• Activity:
Read through the listing, and wherever a line holds the word "document", return it.

+++++

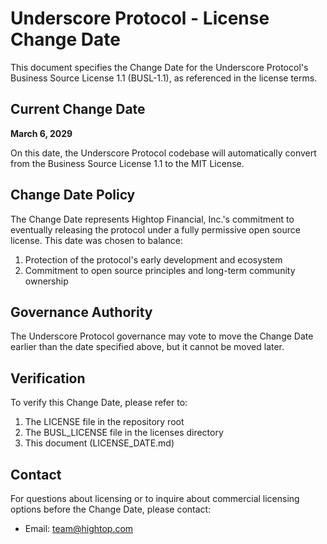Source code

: # Underscore Protocol - License Change Date

This document specifies the Change Date for the Underscore Protocol's Business Source License 1.1 (BUSL-1.1), as referenced in the license terms.

## Current Change Date

**March 6, 2029**

On this date, the Underscore Protocol codebase will automatically convert from the Business Source License 1.1 to the MIT License.

## Change Date Policy

The Change Date represents Hightop Financial, Inc.'s commitment to eventually releasing the protocol under a fully permissive open source license. This date was chosen to balance:

1. Protection of the protocol's early development and ecosystem
2. Commitment to open source principles and long-term community ownership

## Governance Authority

The Underscore Protocol governance may vote to move the Change Date earlier than the date specified above, but it cannot be moved later.

## Verification

To verify this Change Date, please refer to:
1. The LICENSE file in the repository root
2. The BUSL_LICENSE file in the licenses directory
3. This document (LICENSE_DATE.md)

## Contact

For questions about licensing or to inquire about commercial licensing options before the Change Date, please contact:
- Email: team@hightop.com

+++++

• Exercise response:
This document specifies the Change Date for the Underscore Protocol's Business Source License 1.1 (BUSL-1.1), as referenced in the license terms.
3. This document (LICENSE_DATE.md)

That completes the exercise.